Work item: Find each line in the records below that contains the word "implementation", and copy it out.

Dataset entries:
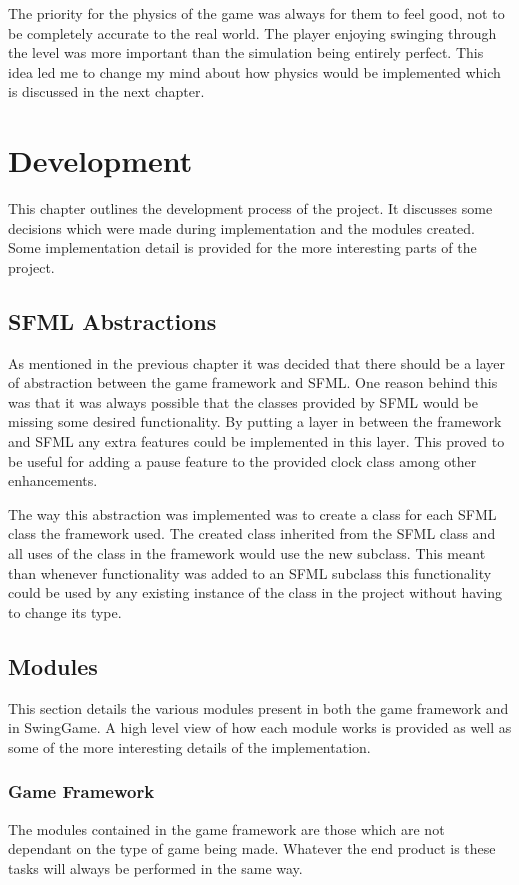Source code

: \documentclass[]{report}
\begin{document}
	The priority for the physics of the game was always for them to feel good, not to be completely accurate to the real world. The player enjoying swinging through the level was more important than the simulation being entirely perfect. This idea led me to change my mind about how physics would be implemented which is discussed in the next chapter.

\chapter{Development}
This chapter outlines the development process of the project. It discusses some decisions which were made during implementation and the modules created. Some implementation detail is provided for the more interesting parts of the project.

	\section{SFML Abstractions}
	As mentioned in the previous chapter it was decided that there should be a layer of abstraction between the game framework and SFML. One reason behind this was that it was always possible that the classes provided by SFML would be missing some desired functionality. By putting a layer in between the framework and SFML any extra features could be implemented in this layer. This proved to be useful for adding a pause feature to the provided clock class among other enhancements.
	
	The way this abstraction was implemented was to create a class for each SFML class the framework used. The created class inherited from the SFML class and all uses of the class in the framework would use the new subclass. This meant than whenever functionality was added to an SFML subclass this functionality could be used by any existing instance of the class in the project without having to change its type.
	
	\section{Modules}
	This section details the various modules present in both the game framework and in SwingGame. A high level view of how each module works is provided as well as some of the more interesting details of the implementation.
		\subsection{Game Framework}
		The modules contained in the game framework are those which are not dependant on the type of game being made. Whatever the end product is these tasks will always be performed in the same way.
\end{document}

Worked solution:
This chapter outlines the development process of the project. It discusses some decisions which were made during implementation and the modules created. Some implementation detail is provided for the more interesting parts of the project.
	This section details the various modules present in both the game framework and in SwingGame. A high level view of how each module works is provided as well as some of the more interesting details of the implementation.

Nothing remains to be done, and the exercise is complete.